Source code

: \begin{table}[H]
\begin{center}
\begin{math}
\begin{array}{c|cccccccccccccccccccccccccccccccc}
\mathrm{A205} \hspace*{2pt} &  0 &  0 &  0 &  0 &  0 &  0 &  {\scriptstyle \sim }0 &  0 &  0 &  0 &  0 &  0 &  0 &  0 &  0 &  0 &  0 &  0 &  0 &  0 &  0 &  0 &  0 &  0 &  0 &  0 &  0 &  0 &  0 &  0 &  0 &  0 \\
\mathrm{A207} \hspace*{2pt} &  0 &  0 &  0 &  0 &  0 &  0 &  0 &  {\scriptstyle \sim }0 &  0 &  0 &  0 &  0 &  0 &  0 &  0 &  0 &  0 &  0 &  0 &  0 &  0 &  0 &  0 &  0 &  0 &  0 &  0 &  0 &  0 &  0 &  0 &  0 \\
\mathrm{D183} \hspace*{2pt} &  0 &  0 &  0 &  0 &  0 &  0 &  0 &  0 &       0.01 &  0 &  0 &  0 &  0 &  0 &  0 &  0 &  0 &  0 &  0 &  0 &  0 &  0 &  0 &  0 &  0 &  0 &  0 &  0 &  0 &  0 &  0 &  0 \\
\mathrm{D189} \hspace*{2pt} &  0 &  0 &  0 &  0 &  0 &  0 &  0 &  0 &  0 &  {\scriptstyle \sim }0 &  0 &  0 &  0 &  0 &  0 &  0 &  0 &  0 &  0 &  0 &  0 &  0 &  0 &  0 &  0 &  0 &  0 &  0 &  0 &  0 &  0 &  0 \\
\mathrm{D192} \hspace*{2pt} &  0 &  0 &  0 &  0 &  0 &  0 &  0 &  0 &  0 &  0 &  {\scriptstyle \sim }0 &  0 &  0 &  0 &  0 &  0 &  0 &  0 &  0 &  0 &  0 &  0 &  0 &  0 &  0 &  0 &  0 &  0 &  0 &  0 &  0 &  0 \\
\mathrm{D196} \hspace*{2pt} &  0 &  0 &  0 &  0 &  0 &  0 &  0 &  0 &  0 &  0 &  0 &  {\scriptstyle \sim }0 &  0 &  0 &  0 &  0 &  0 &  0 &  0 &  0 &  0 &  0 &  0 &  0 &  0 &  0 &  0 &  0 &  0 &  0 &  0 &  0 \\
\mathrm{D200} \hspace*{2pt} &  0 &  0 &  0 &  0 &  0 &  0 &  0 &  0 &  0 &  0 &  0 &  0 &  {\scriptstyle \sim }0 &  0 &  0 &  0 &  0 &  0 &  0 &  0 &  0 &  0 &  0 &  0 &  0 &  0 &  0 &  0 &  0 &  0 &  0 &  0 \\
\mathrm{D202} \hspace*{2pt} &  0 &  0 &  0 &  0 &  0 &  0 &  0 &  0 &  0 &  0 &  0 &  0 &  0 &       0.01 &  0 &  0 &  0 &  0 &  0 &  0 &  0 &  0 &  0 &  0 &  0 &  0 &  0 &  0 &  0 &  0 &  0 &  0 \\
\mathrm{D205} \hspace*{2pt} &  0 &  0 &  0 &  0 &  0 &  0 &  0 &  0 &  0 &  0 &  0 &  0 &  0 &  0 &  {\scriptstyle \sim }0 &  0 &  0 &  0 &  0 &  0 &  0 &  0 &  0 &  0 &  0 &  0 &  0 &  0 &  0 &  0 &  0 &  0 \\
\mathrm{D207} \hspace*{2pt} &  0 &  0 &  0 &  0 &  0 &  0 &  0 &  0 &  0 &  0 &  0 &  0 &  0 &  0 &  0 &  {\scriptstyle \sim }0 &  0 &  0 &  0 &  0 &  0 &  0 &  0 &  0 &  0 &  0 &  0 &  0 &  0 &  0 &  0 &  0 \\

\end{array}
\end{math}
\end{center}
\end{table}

══════════════════════════════

§ What the exercise asks:
If a line above holds the word "array", count it; then say how many such lines there are and nothing else.

§ Response:
2